VISCOUNT CRANBORNE (Lancashire, N.E., Darwen)

Sir, I rise to order. I wish to know if the hon. Member is in order in what he is saying?

THE CHAIRMAN

I am reluctant to interfere with the hon. Member, but I am bound to say that the argument that he is pursuing is not relevant to the Vote before the House.

MR. T. P. O'CONNOR

Allow me, Sir, respectfully to point out that I have been dealing with the statement of the Chief Secretary that the Government had stood impartial between the Times on the one side and the Irish Members on the other. But I bow to your ruling. The Chief Secretary says that the Government had acted with impartiality; but if the Irish Members had been prosecuted by the Government they would have been presented with the names of all the witnesses. Did the Chief Secretary instruct the police constables even to give them the names of the witnesses who were to be brought against them, or did they tell them that Delaney had been sentenced to five years' penal servitude for highway robbery? Were they informed as to Le Caron or the other witnesses who were to be brought against them? Not a word, not a whisper, not a syllable did they hear of those witnesses who were to give that most damaging evidence—most damaging evidence if true. I know that the distinction between truth and falsehood is not very clearly grasped by many people. The names of those people were not given to the accused, and yet the Chief Secretary calls that standing impartially between the two sides in the case. The Chief Secretary and the Government went into that business with the Times; they went into it to win; and they did win by it until the calumnies and forgeries were exposed. Probably some hon. Members now in this House have got into Parliament through these calumnies and forgeries. The Government have elected to stand or fall with the Times; and now the Times and its cause and its forgeries have crumbled to dust; and the Times will drag the Chief Secretary and the Government down with it.

The Committee divided.

While the House was being cleared for the Division, Mr. Chamberlain walked across from the front Opposition Bench to the Treasury Bench, where he entered into conversation with Mr. Ritchie. This was the signal for derisive cheering from below the Opposition Gangway. Various cries rose indistinctly above the cheers, and Mr. W. REDMOND shouted, "You are in your right place now."

THE CHAIRMAN

I have noticed repeated irregularities during the evening on the part of the hon. Member for Fermanagh, and if he persists in this conduct, I shall have to order him to withdraw.

MR. W. REDMOND

With very great respect, Sir, I ask you to point out in what respect I have been disorderly. I am totally unaware of it. I must say I think the charge most unjust.

The Committee divided:—Ayes 211; Noes 275.—(Division List, No. 37.)

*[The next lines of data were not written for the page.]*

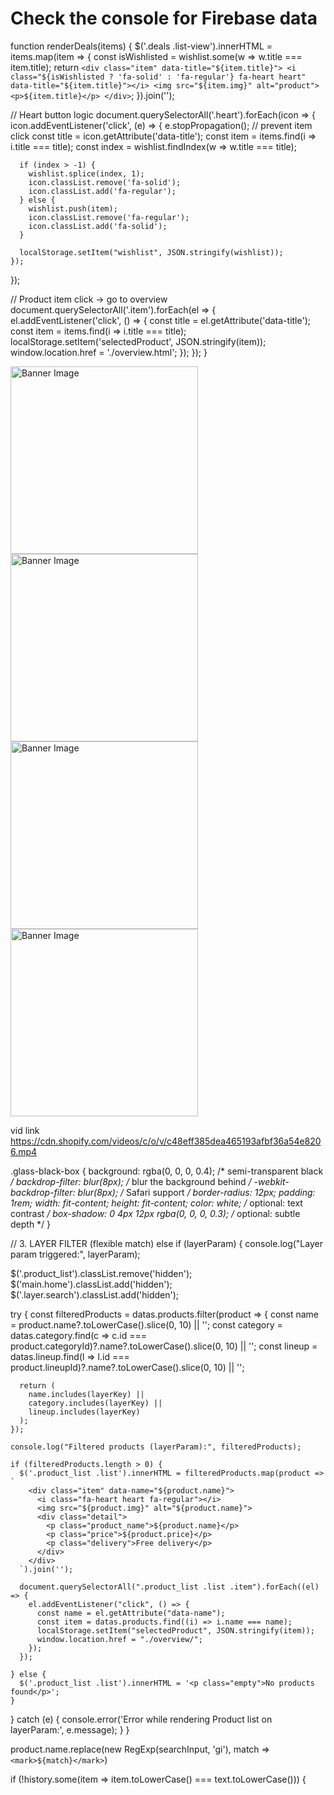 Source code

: <!DOCTYPE html>
<html>
<head>
  <title>Firebase Realtime DB</title>
  <script type="module">
    // Import Firebase libraries from CDN
    import { initializeApp } from "https://www.gstatic.com/firebasejs/10.11.0/firebase-app.js";
    import { getDatabase, ref, get, child } from "https://www.gstatic.com/firebasejs/10.11.0/firebase-database.js";

    // Your Firebase config
    const firebaseConfig = {
      apiKey: "YOUR_API_KEY",
      authDomain: "YOUR_PROJECT_ID.firebaseapp.com",
      databaseURL: "https://YOUR_PROJECT_ID.firebaseio.com",
      projectId: "YOUR_PROJECT_ID",
      storageBucket: "YOUR_PROJECT_ID.appspot.com",
      messagingSenderId: "YOUR_SENDER_ID",
      appId: "YOUR_APP_ID"
    };

    // Initialize Firebase
    const app = initializeApp(firebaseConfig);
    const db = getDatabase(app);

    // Read data from "users"
    const dbRef = ref(db);

    get(child(dbRef, "users")).then((snapshot) => {
      if (snapshot.exists()) {
        console.log(snapshot.val()); // ✅ Use data here
      } else {
        console.log("No data available");
      }
    }).catch((error) => {
      console.error(error);
    });

  </script>
</head>
<body>
  <h1>Check the console for Firebase data</h1>
</body>
</html>





function renderDeals(items) {
  $('.deals .list-view').innerHTML = items.map(item => {
    const isWishlisted = wishlist.some(w => w.title === item.title);
    return `
      <div class="item" data-title="${item.title}">
        <i class="${isWishlisted ? 'fa-solid' : 'fa-regular'} fa-heart heart" data-title="${item.title}"></i>
        <img src="${item.img}" alt="product">
        <p>${item.title}</p>
      </div>
    `;
  }).join('');

  // Heart button logic
  document.querySelectorAll('.heart').forEach(icon => {
    icon.addEventListener('click', (e) => {
      e.stopPropagation(); // prevent item click
      const title = icon.getAttribute('data-title');
      const item = items.find(i => i.title === title);
      const index = wishlist.findIndex(w => w.title === title);

      if (index > -1) {
        wishlist.splice(index, 1);
        icon.classList.remove('fa-solid');
        icon.classList.add('fa-regular');
      } else {
        wishlist.push(item);
        icon.classList.remove('fa-regular');
        icon.classList.add('fa-solid');
      }

      localStorage.setItem("wishlist", JSON.stringify(wishlist));
    });
  });

  // Product item click → go to overview
  document.querySelectorAll('.item').forEach(el => {
    el.addEventListener('click', () => {
      const title = el.getAttribute('data-title');
      const item = items.find(i => i.title === title);
      localStorage.setItem('selectedProduct', JSON.stringify(item));
      window.location.href = './overview.html';
    });
  });
}






<img id="bannerImage" src="" alt="Banner Image" width="300" />

<script>
const datas = {
  banner: [
    {
      img: 'https://encrypted-tbn0.gstatic.com/images?q=tbn:ANd9GcRwF2fk3rRuRxkR5X0kls4zEMEVA0THPS3YfEvqSJptnRFmQI99oyFwaWrJ&s=10',
      path: ''
    },
    {
      img: 'https://encrypted-tbn0.gstatic.com/images?q=tbn:ANd9GcRjijGQHUvfmjnGjKnc_lwrd0pFkgbbJGeApfnDHan0ybcm7_NXJfwPcVY&s=10',
      path: ''
    },
    {
      img: 'https://encrypted-tbn0.gstatic.com/images?q=tbn:ANd9GcT_jfjPlTbjmJHQtLcZojr4j2hWmNZC4qCyfXE23A4Ej62-cmT72kslV5g&s=10',
      path: ''
    },
    {
      img: 'https://encrypted-tbn0.gstatic.com/images?q=tbn:ANd9GcSLd_NTREVBgE-I4CSo956zGGUlJirmEPwpQMybp3GM-7t_A4-DFPy-r3Z2&s=10',
      path: ''
    }
  ]
};

let i = 0;

function changeImage() {
  if (i < datas.banner.length) {
    setTimeout(() => {
      document.getElementById('bannerImage').src = datas.banner[i].img;
      i++;
      changeImage();
    }, 1000); // 1 second
  }
}

changeImage();
</script>


<img id="bannerImage" src="" alt="Banner Image" width="300" style="transition: opacity 0.5s ease; opacity: 1;" />

<script>
const $ = selector => document.querySelector(selector);

const datas = {
  banner: [
    {
      img: 'https://encrypted-tbn0.gstatic.com/images?q=tbn:ANd9GcRwF2fk3rRuRxkR5X0kls4zEMEVA0THPS3YfEvqSJptnRFmQI99oyFwaWrJ&s=10',
      path: ''
    },
    {
      img: 'https://encrypted-tbn0.gstatic.com/images?q=tbn:ANd9GcRjijGQHUvfmjnGjKnc_lwrd0pFkgbbJGeApfnDHan0ybcm7_NXJfwPcVY&s=10',
      path: ''
    },
    {
      img: 'https://encrypted-tbn0.gstatic.com/images?q=tbn:ANd9GcT_jfjPlTbjmJHQtLcZojr4j2hWmNZC4qCyfXE23A4Ej62-cmT72kslV5g&s=10',
      path: ''
    },
    {
      img: 'https://encrypted-tbn0.gstatic.com/images?q=tbn:ANd9GcSLd_NTREVBgE-I4CSo956zGGUlJirmEPwpQMybp3GM-7t_A4-DFPy-r3Z2&s=10',
      path: ''
    }
  ]
};

let i = 0;
const imgEl = $('#bannerImage');
imgEl.src = datas.banner[i].img; // Initial image
i++;

const changeImage = () => {
  if (i < datas.banner.length) {
    setTimeout(() => {
      imgEl.style.opacity = 0;

      setTimeout(() => {
        imgEl.src = datas.banner[i].img;
        imgEl.style.opacity = 1;
        console.log('Changed to image', i + 1);
        i++;
        changeImage();
      }, 500); // Wait for fade out before changing src

    }, 3000); // Wait before starting fade
  }
};

changeImage();
</script>


<img id="bannerImage" src="" alt="Banner Image" width="300" style="opacity: 1; transition: opacity 0.4s ease;" />

<script>
const $ = selector => document.querySelector(selector);

const datas = {
  banner: [
    { img: 'https://encrypted-tbn0.gstatic.com/images?q=tbn:ANd9GcRwF2fk3rRuRxkR5X0kls4zEMEVA0THPS3YfEvqSJptnRFmQI99oyFwaWrJ&s=10' },
    { img: 'https://encrypted-tbn0.gstatic.com/images?q=tbn:ANd9GcRjijGQHUvfmjnGjKnc_lwrd0pFkgbbJGeApfnDHan0ybcm7_NXJfwPcVY&s=10' },
    { img: 'https://encrypted-tbn0.gstatic.com/images?q=tbn:ANd9GcT_jfjPlTbjmJHQtLcZojr4j2hWmNZC4qCyfXE23A4Ej62-cmT72kslV5g&s=10' },
    { img: 'https://encrypted-tbn0.gstatic.com/images?q=tbn:ANd9GcSLd_NTREVBgE-I4CSo956zGGUlJirmEPwpQMybp3GM-7t_A4-DFPy-r3Z2&s=10' }
  ]
};

let i = 0;
const imgEl = $('#bannerImage');
imgEl.src = datas.banner[i].img;
i++;

const changeImage = () => {
  if (i < datas.banner.length) {
    setTimeout(() => {
      // Fade out
      imgEl.style.opacity = '0';

      // Wait for fade-out to complete before swapping image
      setTimeout(() => {
        imgEl.src = datas.banner[i].img;

        // Allow browser to register new src before fade-in
        requestAnimationFrame(() => {
          imgEl.style.opacity = '1';
        });

        console.log('Changed to image', i + 1);
        i++;
        changeImage();
      }, 400); // match transition duration
    }, 3000); // delay before next transition
  }
};

changeImage();
</script>




<img id="bannerImage" src="" alt="Banner Image" width="300" style="opacity: 1; transition: opacity 0.4s ease;" />

<script>
const $ = selector => document.querySelector(selector);

const datas = {
  banner: [
    { img: 'https://encrypted-tbn0.gstatic.com/images?q=tbn:ANd9GcRwF2fk3rRuRxkR5X0kls4zEMEVA0THPS3YfEvqSJptnRFmQI99oyFwaWrJ&s=10' },
    { img: 'https://encrypted-tbn0.gstatic.com/images?q=tbn:ANd9GcRjijGQHUvfmjnGjKnc_lwrd0pFkgbbJGeApfnDHan0ybcm7_NXJfwPcVY&s=10' },
    { img: 'https://encrypted-tbn0.gstatic.com/images?q=tbn:ANd9GcT_jfjPlTbjmJHQtLcZojr4j2hWmNZC4qCyfXE23A4Ej62-cmT72kslV5g&s=10' },
    { img: 'https://encrypted-tbn0.gstatic.com/images?q=tbn:ANd9GcSLd_NTREVBgE-I4CSo956zGGUlJirmEPwpQMybp3GM-7t_A4-DFPy-r3Z2&s=10' }
  ]
};

let i = 0;
const imgEl = $('#bannerImage');
imgEl.src = datas.banner[i].img;
i++;

const changeImage = () => {
  setTimeout(() => {
    imgEl.style.opacity = 0;

    setTimeout(() => {
      i = i % datas.banner.length; // Ensure loop
      imgEl.src = datas.banner[i].img;

      requestAnimationFrame(() => {
        imgEl.style.opacity = 1;
      });

      console.log('Changed to image', i + 1);
      i++;
      changeImage();

    }, 400); // match fade-out duration

  }, 3000); // display time per image
};

changeImage();
</script>


vid link https://cdn.shopify.com/videos/c/o/v/c48eff385dea465193afbf36a54e8206.mp4



<script>
  const header = document.querySelector('header');
  const target = document.querySelector('.black');

  const observer = new IntersectionObserver(
    ([entry]) => {
      if (entry.isIntersecting) {
        header.classList.add('active');
      } else {
        header.classList.remove('active');
      }
    },
    {
      threshold: 0.5 // adjust as needed
    }
  );

  observer.observe(target);
</script>


.glass-black-box {
  background: rgba(0, 0, 0, 0.4); /* semi-transparent black */
  backdrop-filter: blur(8px);     /* blur the background behind */
  -webkit-backdrop-filter: blur(8px); /* Safari support */
  border-radius: 12px;
  padding: 1rem;
  width: fit-content;
  height: fit-content;
  color: white; /* optional: text contrast */
  box-shadow: 0 4px 12px rgba(0, 0, 0, 0.3); /* optional: subtle depth */
}



<script>
  const input = document.querySelector('input[type="search"]');
  const historyWrap = document.querySelector('.history-wrap');
  const STORAGE_KEY = 'searchHistory';

  // Load history on page load
  const history = JSON.parse(localStorage.getItem(STORAGE_KEY)) || [];
  renderHistory(history);

  // On Enter Key Pressed
  input.addEventListener('keydown', (e) => {
    if (e.key === 'Enter') {
      const text = input.value.trim();
      if (text && !history.includes(text)) {
        history.unshift(text);
        localStorage.setItem(STORAGE_KEY, JSON.stringify(history));
        renderHistory(history);
      }
      performSearch(text);
    }
  });

  // Click on history item
  historyWrap.addEventListener('click', (e) => {
    const item = e.target.closest('.item');
    if (item) {
      const text = item.querySelector('p').textContent;
      input.value = text;
      performSearch(text);
    }
  });

  // Render search history
  function renderHistory(items) {
    historyWrap.innerHTML = items
      .map(
        (text) => `
      <div class="item">
        <i class="fa-solid fa-arrow-trend-up"></i>
        <p>${text}</p>
      </div>
    `
      )
      .join('');
  }

  // Search action (to be implemented)
  function performSearch(query) {
    console.log("Search triggered for:", query);
    // TODO: implement real search later with array/object
  }
</script>





<script type="module">
  import { datas } from './data.js'; // Adjust path as needed

  const input = document.querySelector('input[type="search"]');
  const historyWrap = document.querySelector('.history-wrap');
  const suggestions = document.querySelector('.suggestions');
  const STORAGE_KEY = 'searchHistory';
  let history = JSON.parse(localStorage.getItem(STORAGE_KEY)) || [];

  renderHistory(history);

  input.addEventListener('keydown', (e) => {
    if (e.key === 'Enter') {
      const text = input.value.trim();
      if (text) {
        addToHistory(text);
        performSearch(text);
        input.blur(); // Optional UX
      }
    }
  });

  input.addEventListener('input', () => {
    const text = input.value.trim().toLowerCase();
    if (!text) {
      renderHistory(history);
      suggestions.innerHTML = '';
      return;
    }

    const historyMatches = history.filter((item) =>
      item.toLowerCase().includes(text)
    );

    if (historyMatches.length > 0) {
      renderSuggestions(historyMatches, true);
    } else {
      const dataMatches = getSuggestionsFromData(text);
      renderSuggestions(dataMatches, false);
    }
  });

  historyWrap.addEventListener('click', (e) => {
    const item = e.target.closest('.item');
    if (item) {
      const text = item.querySelector('p').textContent;
      input.value = text;
      performSearch(text);
    }
  });

  suggestions.addEventListener('click', (e) => {
    const item = e.target.closest('.suggestion');
    if (item) {
      const text = item.dataset.text;
      input.value = text;
      addToHistory(text);
      performSearch(text);
      suggestions.innerHTML = '';
    }
  });

  function addToHistory(text) {
    if (!history.includes(text)) {
      history.unshift(text);
      localStorage.setItem(STORAGE_KEY, JSON.stringify(history));
      renderHistory(history);
    }
  }

  function renderHistory(items) {
    historyWrap.innerHTML = items
      .map(
        (text) => `
      <div class="item">
        <i class="fa-solid fa-arrow-trend-up"></i>
        <p>${text}</p>
      </div>
    `
      )
      .join('');
  }

  function renderSuggestions(items, isHistory) {
    suggestions.innerHTML = items
      .map(
        (text) => `
      <div class="suggestion" data-text="${text}">
        <i class="fa-solid ${isHistory ? 'fa-clock' : 'fa-magnifying-glass'}"></i>
        <span>${text}</span>
      </div>
    `
      )
      .join('');
  }

  function getSuggestionsFromData(query) {
    const all = [
      ...datas.category.map((c) => c.name),
      ...datas.products.map((p) => p.name),
      ...datas.lineup.map((l) => l.name),
    ];
    const unique = [...new Set(all)];
    return unique.filter((item) =>
      item.toLowerCase().includes(query.toLowerCase())
    );
  }

  function performSearch(text) {
    console.log('Searching for:', text);
    // TODO: filter and display products based on `text`
  }
</script>

















  // 3. LAYER FILTER (flexible match)
else if (layerParam) {
  console.log("Layer param triggered:", layerParam);

  $('.product_list').classList.remove('hidden');
  $('main.home').classList.add('hidden');
  $('.layer.search').classList.add('hidden');

  try {
    const filteredProducts = datas.products.filter(product => {
      const name = product.name?.toLowerCase().slice(0, 10) || '';
      const category = datas.category.find(c => c.id === product.categoryId)?.name?.toLowerCase().slice(0, 10) || '';
      const lineup = datas.lineup.find(l => l.id === product.lineupId)?.name?.toLowerCase().slice(0, 10) || '';

      return (
        name.includes(layerKey) ||
        category.includes(layerKey) ||
        lineup.includes(layerKey)
      );
    });

    console.log("Filtered products (layerParam):", filteredProducts);

    if (filteredProducts.length > 0) {
      $('.product_list .list').innerHTML = filteredProducts.map(product => `
        <div class="item" data-name="${product.name}">
          <i class="fa-heart heart fa-regular"></i>
          <img src="${product.img}" alt="${product.name}">
          <div class="detail">
            <p class="product_name">${product.name}</p>
            <p class="price">${product.price}</p>
            <p class="delivery">Free delivery</p>
          </div>
        </div>
      `).join('');

      document.querySelectorAll(".product_list .list .item").forEach((el) => {
        el.addEventListener("click", () => {
          const name = el.getAttribute("data-name");
          const item = datas.products.find((i) => i.name === name);
          localStorage.setItem("selectedProduct", JSON.stringify(item));
          window.location.href = "./overview/";
        });
      });

    } else {
      $('.product_list .list').innerHTML = '<p class="empty">No products found</p>';
    }

  } catch (e) {
    console.error('Error while rendering Product list on layerParam:', e.message);
  }
}


product.name.replace(new RegExp(searchInput, 'gi'), match => `<mark>${match}</mark>`)





if (!history.some(item => item.toLowerCase() === text.toLowerCase())) {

Original Question again proposed.

MR. MUNDELLA (Sheffield, Brightside)

I beg to move that we do now report Progress.

*MR. W. H. SMITH

I shall not oppose the Motion. I wish to point out that we have now reached the second night of the debate, and I shall have to ask the House to-morrow to come to a decision on the Vote on Account.

Motion made, and Question, "That the Chairman do report Progress, and ask leave to sit again,"—(Mr. Mundella)—put, and agreed to.

Progress reported.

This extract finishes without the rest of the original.